--- YOUR TASK ---
Exact copies of all the lines below are wanted, without a single picture.

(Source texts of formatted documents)
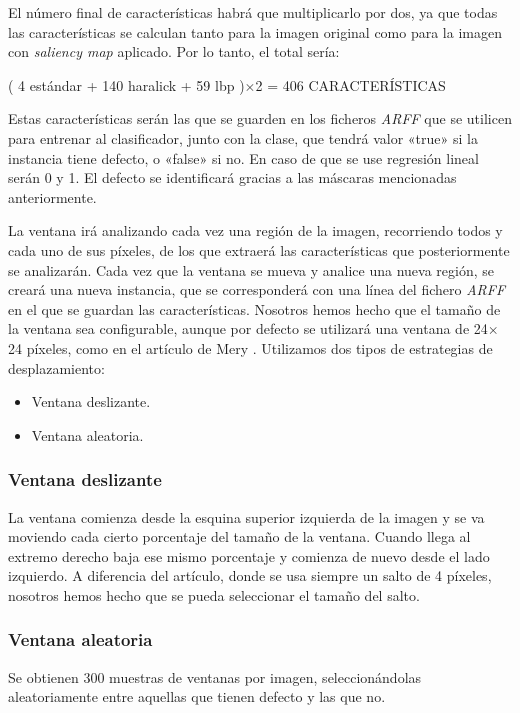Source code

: El número final de características habrá que multiplicarlo por dos, ya que todas las características se calculan tanto para la imagen original como para la imagen con \emph{saliency map} aplicado. Por lo tanto, el total sería:

\begin{center}
( 4 estándar + 140 haralick + 59 lbp )$\times$2 = 406 CARACTERÍSTICAS
\end{center}

Estas características serán las que se guarden en los ficheros \textit{ARFF} que se utilicen para entrenar
al clasificador, junto con la clase, que tendrá valor «true» si la instancia tiene defecto, o «false» si
no. En caso de que se use regresión lineal serán 0 y 1. El defecto se identificará gracias a las máscaras mencionadas anteriormente.

La ventana irá analizando cada vez una región de la imagen, recorriendo todos y cada uno de sus píxeles, de los que extraerá las características que posteriormente se analizarán. Cada vez que la ventana se mueva y analice una nueva región, se creará una nueva instancia, que se corresponderá con una línea del fichero \textit{ARFF} en el que se guardan las características. Nosotros hemos hecho que el tamaño de la ventana sea configurable, aunque por defecto se utilizará una ventana de 24$\times$24 píxeles, como en el artículo de Mery \cite{DomingoMery}. Utilizamos dos tipos de estrategias de desplazamiento:

\begin{itemize}
\item Ventana deslizante.
\item Ventana aleatoria.
\end{itemize}

\subsubsection*{Ventana deslizante}
La ventana comienza desde la esquina superior izquierda de la imagen y se va moviendo cada cierto porcentaje del tamaño de la ventana. Cuando llega al extremo derecho baja ese mismo porcentaje y comienza de nuevo desde el lado izquierdo. A diferencia del artículo, donde se usa siempre un salto de 4 píxeles, nosotros hemos hecho que se pueda seleccionar el tamaño del salto.


\subsubsection*{Ventana aleatoria}
Se obtienen 300 muestras de ventanas por imagen, seleccionándolas aleatoriamente entre aquellas que tienen defecto y las que no.

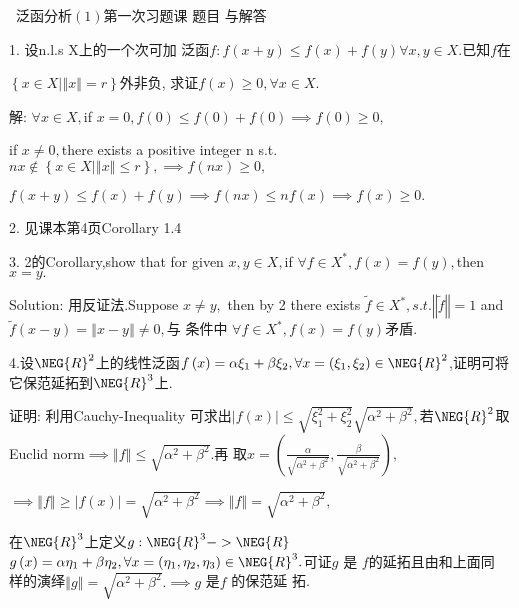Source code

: \documentclass{article}
\begin{document}
\bigskip\ 
泛函分析$\left(
1\right) $第一次习题课 题目%
与解答

1. 设n.l.s X上的一个次可加%
泛函$f:f(x+y)\leq f\left( x\right) +f\left( y\right) \forall
x,y\in X.$已知$f$在

$\left\{ x\in X|\left\Vert x\right\Vert =r\right\} $外非负,%
求证$f\left( x\right) \geq 0,\forall x\in X.$

解: $\forall x\in X,$if $x=0,f\left( 0\right) \leq f\left( 0\right)
+f\left( 0\right) \implies f\left( 0\right) \geq 0,$

if $x\neq 0,$there exists a positive integer n s.t. $nx\notin \left\{ x\in
X|\left\Vert x\right\Vert \leq r\right\} ,\implies f\left( nx\right) \geq 0,$

$f(x+y)\leq f\left( x\right) +f\left( y\right) \implies f\left( nx\right)
\leq nf\left( x\right) \implies f\left( x\right) \geq 0.$

2. 见课本第4页Corollary 1.4

3. 2的Corollary,show that for given $x,y\in X,$if $\forall f\in
X^{\ast },f\left( x\right) =f\left( y\right) ,$then $x=y.$

Solution: 用反证法.Suppose $x\neq y,$ then by 2
there exists $\tilde{f}\in X^{\ast },s.t.\left\Vert \tilde{f}\right\Vert =1$
and $\tilde{f}\left( x-y\right) =\left\Vert x-y\right\Vert \neq 0,$与%
条件中 $\forall f\in X^{\ast },f\left( x\right) =f\left(
y\right) $矛盾.

4.设$\NEG{R}^{2}$上的线性泛函$%
f\left( x\right) =\alpha \xi _{1}+\beta \xi _{2},\forall x=\left( \xi
_{1},\xi _{2}\right) \in \NEG{R}^{2}$,证明可将%
它保范延拓到$\NEG{R}^{3}$上.

证明: 利用Cauchy-Inequality 可求出$%
\left\vert f\left( x\right) \right\vert \leq \sqrt{\xi _{1}^{2}+\xi _{2}^{2}}%
\sqrt{\alpha ^{2}+\beta ^{2}},$若$\NEG{R}^{2}$取Euclid norm$%
\implies \left\Vert f\right\Vert \leq \sqrt{\alpha ^{2}+\beta ^{2}}.$再%
取$x=\left( \frac{\alpha }{\sqrt{\alpha ^{2}+\beta ^{2}}},\frac{\beta 
}{\sqrt{\alpha ^{2}+\beta ^{2}}}\right) ,$

$\implies \left\Vert f\right\Vert \geq \left\vert f\left( x\right)
\right\vert =\sqrt{\alpha ^{2}+\beta ^{2}}\implies \left\Vert f\right\Vert =%
\sqrt{\alpha ^{2}+\beta ^{2}},$

在$\NEG{R}^{3}$上定义$g:\NEG{R}^{3}->\NEG{R}$ $%
g\left( x\right) =\alpha \eta _{1}+\beta \eta _{2},\forall x=\left( \eta
_{1},\eta _{2},\eta _{3}\right) \in \NEG{R}^{3}.$可证$g$ 是%
$f$的延拓且由和上面同%
样的演绎$\left\Vert g\right\Vert =\sqrt{\alpha
^{2}+\beta ^{2}}.\implies g$ 是$f$ 的保范延%
拓.
\end{document}
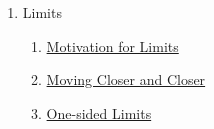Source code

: \clearpage
\renewcommand{\notetitle}{Table of Contents}
\label{toc}
\begin{enumerate}

\item Limits
\begin{enumerate}
\item \hyperref[202501050700]{Motivation for Limits}
\item \hyperref[202501070739]{Moving Closer and Closer}
\item \hyperref[202501100655]{One-sided Limits}
\end{enumerate}
\end{enumerate}

\newpage
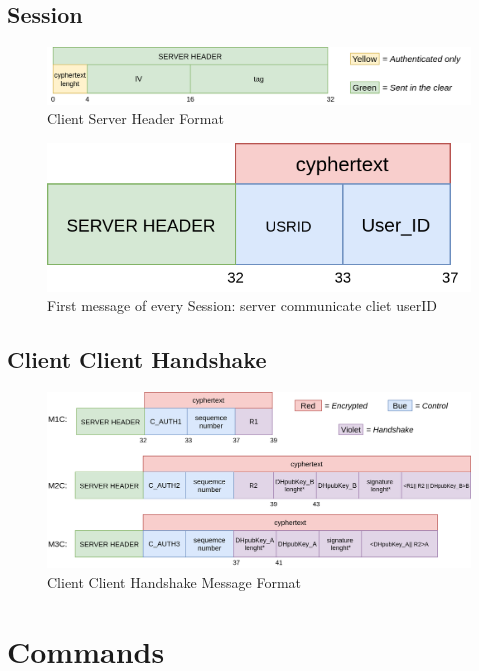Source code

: \documentclass[11pt]{report}
\begin{document}
\subsection*{Session}
\begin{figure}[H]
	\centering
	\includegraphics[scale=0.28]{img/HeaderFormat.png}
	\caption{Client Server Header Format}
	\label {img: FormatClientServerHeader}
\end{figure}
\begin{figure}[H]
	\centering
	\includegraphics[scale=0.28]{img/SessionFirstMessageFormat.png}
	\caption{First message of every Session: server communicate cliet userID}
	\label {img: FormatClientServerFirst}
\end{figure}
\subsection*{Client Client Handshake}
\begin{figure}[H]
	\centering
	\includegraphics[scale=0.28]{img/AuthClientClient_messageFormat.png}
	\caption{Client Client Handshake Message Format}
	\label {img: FormatClientClient}
\end{figure}

\section{Commands}
\end{document}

--- ANSWER TO THIS TASK ---
Source code

: El número final de características habrá que multiplicarlo por dos, ya que todas las características se calculan tanto para la imagen original como para la imagen con \emph{saliency map} aplicado. Por lo tanto, el total sería:

\begin{center}
( 4 estándar + 140 haralick + 59 lbp )$\times$2 = 406 CARACTERÍSTICAS
\end{center}

Estas características serán las que se guarden en los ficheros \textit{ARFF} que se utilicen para entrenar
al clasificador, junto con la clase, que tendrá valor «true» si la instancia tiene defecto, o «false» si
no. En caso de que se use regresión lineal serán 0 y 1. El defecto se identificará gracias a las máscaras mencionadas anteriormente.

La ventana irá analizando cada vez una región de la imagen, recorriendo todos y cada uno de sus píxeles, de los que extraerá las características que posteriormente se analizarán. Cada vez que la ventana se mueva y analice una nueva región, se creará una nueva instancia, que se corresponderá con una línea del fichero \textit{ARFF} en el que se guardan las características. Nosotros hemos hecho que el tamaño de la ventana sea configurable, aunque por defecto se utilizará una ventana de 24$\times$24 píxeles, como en el artículo de Mery \cite{DomingoMery}. Utilizamos dos tipos de estrategias de desplazamiento:

\begin{itemize}
\item Ventana deslizante.
\item Ventana aleatoria.
\end{itemize}

\subsubsection*{Ventana deslizante}
La ventana comienza desde la esquina superior izquierda de la imagen y se va moviendo cada cierto porcentaje del tamaño de la ventana. Cuando llega al extremo derecho baja ese mismo porcentaje y comienza de nuevo desde el lado izquierdo. A diferencia del artículo, donde se usa siempre un salto de 4 píxeles, nosotros hemos hecho que se pueda seleccionar el tamaño del salto.


\subsubsection*{Ventana aleatoria}
Se obtienen 300 muestras de ventanas por imagen, seleccionándolas aleatoriamente entre aquellas que tienen defecto y las que no.

Source code

: \documentclass{article}
\begin{document}
\bigskip\ 
泛函分析$\left(
1\right) $第一次习题课 题目%
与解答

1. 设n.l.s X上的一个次可加%
泛函$f:f(x+y)\leq f\left( x\right) +f\left( y\right) \forall
x,y\in X.$已知$f$在

$\left\{ x\in X|\left\Vert x\right\Vert =r\right\} $外非负,%
求证$f\left( x\right) \geq 0,\forall x\in X.$

解: $\forall x\in X,$if $x=0,f\left( 0\right) \leq f\left( 0\right)
+f\left( 0\right) \implies f\left( 0\right) \geq 0,$

if $x\neq 0,$there exists a positive integer n s.t. $nx\notin \left\{ x\in
X|\left\Vert x\right\Vert \leq r\right\} ,\implies f\left( nx\right) \geq 0,$

$f(x+y)\leq f\left( x\right) +f\left( y\right) \implies f\left( nx\right)
\leq nf\left( x\right) \implies f\left( x\right) \geq 0.$

2. 见课本第4页Corollary 1.4

3. 2的Corollary,show that for given $x,y\in X,$if $\forall f\in
X^{\ast },f\left( x\right) =f\left( y\right) ,$then $x=y.$

Solution: 用反证法.Suppose $x\neq y,$ then by 2
there exists $\tilde{f}\in X^{\ast },s.t.\left\Vert \tilde{f}\right\Vert =1$
and $\tilde{f}\left( x-y\right) =\left\Vert x-y\right\Vert \neq 0,$与%
条件中 $\forall f\in X^{\ast },f\left( x\right) =f\left(
y\right) $矛盾.

4.设$\NEG{R}^{2}$上的线性泛函$%
f\left( x\right) =\alpha \xi _{1}+\beta \xi _{2},\forall x=\left( \xi
_{1},\xi _{2}\right) \in \NEG{R}^{2}$,证明可将%
它保范延拓到$\NEG{R}^{3}$上.

证明: 利用Cauchy-Inequality 可求出$%
\left\vert f\left( x\right) \right\vert \leq \sqrt{\xi _{1}^{2}+\xi _{2}^{2}}%
\sqrt{\alpha ^{2}+\beta ^{2}},$若$\NEG{R}^{2}$取Euclid norm$%
\implies \left\Vert f\right\Vert \leq \sqrt{\alpha ^{2}+\beta ^{2}}.$再%
取$x=\left( \frac{\alpha }{\sqrt{\alpha ^{2}+\beta ^{2}}},\frac{\beta 
}{\sqrt{\alpha ^{2}+\beta ^{2}}}\right) ,$

$\implies \left\Vert f\right\Vert \geq \left\vert f\left( x\right)
\right\vert =\sqrt{\alpha ^{2}+\beta ^{2}}\implies \left\Vert f\right\Vert =%
\sqrt{\alpha ^{2}+\beta ^{2}},$

在$\NEG{R}^{3}$上定义$g:\NEG{R}^{3}->\NEG{R}$ $%
g\left( x\right) =\alpha \eta _{1}+\beta \eta _{2},\forall x=\left( \eta
_{1},\eta _{2},\eta _{3}\right) \in \NEG{R}^{3}.$可证$g$ 是%
$f$的延拓且由和上面同%
样的演绎$\left\Vert g\right\Vert =\sqrt{\alpha
^{2}+\beta ^{2}}.\implies g$ 是$f$ 的保范延%
拓.
\end{document}
Source code

: \clearpage
\renewcommand{\notetitle}{Table of Contents}
\label{toc}
\begin{enumerate}

\item Limits
\begin{enumerate}
\item \hyperref[202501050700]{Motivation for Limits}
\item \hyperref[202501070739]{Moving Closer and Closer}
\item \hyperref[202501100655]{One-sided Limits}
\end{enumerate}
\end{enumerate}

\newpage
Source code

: \documentclass[11pt]{report}
\begin{document}
\subsection*{Session}
\begin{figure}[H]
	\centering
	\includegraphics[scale=0.28]{img/HeaderFormat.png}
	\caption{Client Server Header Format}
	\label {img: FormatClientServerHeader}
\end{figure}
\begin{figure}[H]
	\centering
	\includegraphics[scale=0.28]{img/SessionFirstMessageFormat.png}
	\caption{First message of every Session: server communicate cliet userID}
	\label {img: FormatClientServerFirst}
\end{figure}
\subsection*{Client Client Handshake}
\begin{figure}[H]
	\centering
	\includegraphics[scale=0.28]{img/AuthClientClient_messageFormat.png}
	\caption{Client Client Handshake Message Format}
	\label {img: FormatClientClient}
\end{figure}

\section{Commands}
\end{document}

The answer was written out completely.